Erkmen, kitap çalışmaları ve araştırmalarının yanı sıra dengbêjlerle beraber şehir şehir dolaşıp öykü anlatıyor. Geçtiğimiz günlerde Batman Barosu’nun daveti üzerine Batman’a giden Erkmen, bugün ise (14 Mayıs) Van Barosu’nun misafiri olarak dengbêj Kerîmê Jirkî ile birlikte Van’da olacak. Ayhan Erkmen ile “Çîrokên Dengbêjan” isimli yeni öykü kitabı üzerine konuştuk.

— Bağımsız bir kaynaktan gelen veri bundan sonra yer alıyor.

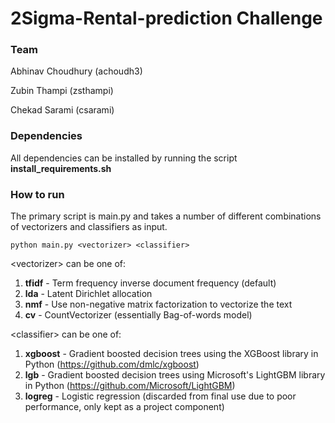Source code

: # 2Sigma-Rental-prediction Challenge

### Team
Abhinav Choudhury (achoudh3)

Zubin Thampi (zsthampi)

Chekad Sarami (csarami)

### Dependencies
All dependencies can be installed by running the script __install_requirements.sh__

### How to run
The primary script is main.py and takes a number of different combinations of vectorizers and classifiers as input.

    python main.py <vectorizer> <classifier>
    
\<vectorizer\> can be one of:
1. __tfidf__ - Term frequency inverse document frequency (default)
2. __lda__ - Latent Dirichlet allocation
3. __nmf__ - Use non-negative matrix factorization to vectorize the text
4. __cv__ - CountVectorizer (essentially Bag-of-words model)

\<classifier\> can be one of:
1. __xgboost__ - Gradient boosted decision trees using the XGBoost library in Python (https://github.com/dmlc/xgboost)
2. __lgb__ - Gradient boosted decision trees using Microsoft's LightGBM library in Python (https://github.com/Microsoft/LightGBM)
3. __logreg__ - Logistic regression (discarded from final use due to poor performance, only kept as a project component)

Köy köy dengbêjlerin izini sürdü
“Çîrokên Serhedê/Serhat Öyküleri” çalışmasının yayınlandıktan sonra Patnos Belediyesi eşbaşkanları Emrah Kılıç[1] ve Müşerref Geçer tarafından Patnos’ta sözlü edebiyat araştırmaları yapması için davet edildiğini söyleyen Erkmen, 2021 yılının ilkbahar ve yaz aylarında Patnos’u, köylerini, komşu ilçeleri adım adım dolaşarak dengbêjleri ve çîrokbêjleri kaleme aldığını anlattı. Çîrokên Dengbêjan kitabının geniş kapsamlısının Patnos Belediyesi yayınları arasında çıkacağını da söyledi.

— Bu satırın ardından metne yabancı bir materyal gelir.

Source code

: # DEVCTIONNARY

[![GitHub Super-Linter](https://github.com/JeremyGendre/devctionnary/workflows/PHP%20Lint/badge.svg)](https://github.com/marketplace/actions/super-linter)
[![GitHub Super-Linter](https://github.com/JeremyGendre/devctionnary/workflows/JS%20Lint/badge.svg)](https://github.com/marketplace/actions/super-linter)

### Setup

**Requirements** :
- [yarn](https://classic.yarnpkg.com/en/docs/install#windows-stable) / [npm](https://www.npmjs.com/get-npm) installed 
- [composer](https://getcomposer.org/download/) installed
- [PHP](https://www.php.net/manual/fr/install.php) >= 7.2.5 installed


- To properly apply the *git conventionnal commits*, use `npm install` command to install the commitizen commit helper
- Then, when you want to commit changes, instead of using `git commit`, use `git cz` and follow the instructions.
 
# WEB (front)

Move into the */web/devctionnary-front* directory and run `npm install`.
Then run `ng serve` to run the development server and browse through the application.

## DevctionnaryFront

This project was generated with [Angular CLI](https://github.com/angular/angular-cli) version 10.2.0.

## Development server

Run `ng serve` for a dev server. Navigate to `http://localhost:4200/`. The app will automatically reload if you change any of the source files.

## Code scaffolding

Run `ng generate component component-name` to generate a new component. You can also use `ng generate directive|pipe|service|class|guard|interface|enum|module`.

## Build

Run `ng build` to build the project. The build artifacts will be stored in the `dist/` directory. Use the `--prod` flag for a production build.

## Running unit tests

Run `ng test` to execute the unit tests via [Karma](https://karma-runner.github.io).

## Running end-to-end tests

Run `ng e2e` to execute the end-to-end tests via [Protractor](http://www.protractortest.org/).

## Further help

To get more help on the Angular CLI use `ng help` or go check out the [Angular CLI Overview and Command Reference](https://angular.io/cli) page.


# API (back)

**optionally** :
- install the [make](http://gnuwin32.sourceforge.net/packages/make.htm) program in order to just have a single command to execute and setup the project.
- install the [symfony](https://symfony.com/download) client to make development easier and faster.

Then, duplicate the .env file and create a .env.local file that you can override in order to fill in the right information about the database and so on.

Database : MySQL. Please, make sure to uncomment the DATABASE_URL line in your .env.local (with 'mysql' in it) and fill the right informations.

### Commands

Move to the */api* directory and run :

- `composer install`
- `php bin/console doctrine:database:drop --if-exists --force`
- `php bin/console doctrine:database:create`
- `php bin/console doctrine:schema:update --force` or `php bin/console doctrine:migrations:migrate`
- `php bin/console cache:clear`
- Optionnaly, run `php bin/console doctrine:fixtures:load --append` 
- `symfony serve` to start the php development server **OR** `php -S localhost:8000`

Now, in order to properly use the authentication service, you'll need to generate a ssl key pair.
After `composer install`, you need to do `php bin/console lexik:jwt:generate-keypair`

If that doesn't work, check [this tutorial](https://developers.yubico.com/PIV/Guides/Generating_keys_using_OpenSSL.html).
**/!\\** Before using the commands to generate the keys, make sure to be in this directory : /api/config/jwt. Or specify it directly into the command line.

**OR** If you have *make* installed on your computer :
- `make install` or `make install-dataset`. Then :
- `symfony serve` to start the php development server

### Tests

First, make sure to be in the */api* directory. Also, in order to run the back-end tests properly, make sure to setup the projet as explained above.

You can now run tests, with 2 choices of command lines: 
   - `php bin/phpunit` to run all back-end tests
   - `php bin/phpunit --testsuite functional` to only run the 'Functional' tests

Kolektif bir çalışmanın sonucu
Kitabın, kolektif bir emeğin sonucu ortaya çıktığını da sözlerine ekleyen Erkmen, “Dayanışma gösterilmeseydi tek başıma bu çalışmanın altından kalkamazdım” diye belirtti. “İyi ki de böyle bir çalışma yapmışız” diyen Erkmen şöyle devam etti: “Diyebilirim ki sözlü edebiyatın taşıyıcıları olan bazı dengbêjler son dönemlerini yaşıyorlar. Biz bunlara ulaşmayıp bunları dinlemez ve kaydetmezsek büyük bir hazine kaybetmiş oluruz. Yine bu kitap çalışması boyunca Dengbêj Zahiro’dan çok ciddi destek gördüm. Diyebilirim ki takıldığım, zorluk yaşadığım her bir stran da kendisine ulaşıyor, olayın yahut da söylenenlerin doğruluğunun ne derece olduğunu ondan teyit ettiriyordum. Bu şekilde de okuyuculara yanlış bir bilginin ulaşmasının da önüne geçiyordum.”

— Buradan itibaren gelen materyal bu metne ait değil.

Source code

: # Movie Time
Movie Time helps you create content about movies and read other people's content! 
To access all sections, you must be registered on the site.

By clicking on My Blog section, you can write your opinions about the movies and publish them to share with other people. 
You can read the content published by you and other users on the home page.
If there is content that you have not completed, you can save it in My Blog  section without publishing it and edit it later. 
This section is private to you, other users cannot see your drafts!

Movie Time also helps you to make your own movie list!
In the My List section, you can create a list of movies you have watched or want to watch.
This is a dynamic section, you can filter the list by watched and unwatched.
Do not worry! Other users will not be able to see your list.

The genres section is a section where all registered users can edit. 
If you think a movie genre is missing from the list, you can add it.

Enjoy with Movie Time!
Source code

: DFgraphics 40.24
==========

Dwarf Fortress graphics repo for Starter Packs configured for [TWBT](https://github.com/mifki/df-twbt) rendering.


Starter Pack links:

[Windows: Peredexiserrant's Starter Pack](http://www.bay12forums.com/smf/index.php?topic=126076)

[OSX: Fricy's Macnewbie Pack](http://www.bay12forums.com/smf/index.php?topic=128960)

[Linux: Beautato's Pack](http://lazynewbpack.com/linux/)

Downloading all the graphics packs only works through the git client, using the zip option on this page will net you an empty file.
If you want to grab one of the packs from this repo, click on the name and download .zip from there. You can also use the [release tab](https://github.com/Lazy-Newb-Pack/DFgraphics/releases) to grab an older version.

Stranların öykülerinin peşine düştü
“Patnos dengbêjlerini dinlediğimizde çok sayıda dengbêjin, Dengbêj Şeroyê Biro’nun stranlarını seslendirdiğini gördük. Bu vesile ile Şeroyê Biro’nun portresini yazma ihtiyacı doğdu” diyen Erkmen, bunun için de Krasnodar’da yaşayan Şeroyê Biro’nun yeğeni Dengbêj Feyzoyê Rizo’ya ulaştıklarını aktardı: “Ailedeki dengbêjler sadece Şeroyê Biro ve Dengbêj Feyzoyê Rizo değildi. Dedeleri Serdar, Şeroyê Biro’nun babası Biro, Mecidê Faris, Hemîdê Mecîd çok sayıda dengbêj vardı. ‘Dengbêjên Mala Birîkê’ çalışmamızda ailenin tüm dengbêjlerinin ve geçmişinin de anlatıldığı bir yazı kaleme aldık.”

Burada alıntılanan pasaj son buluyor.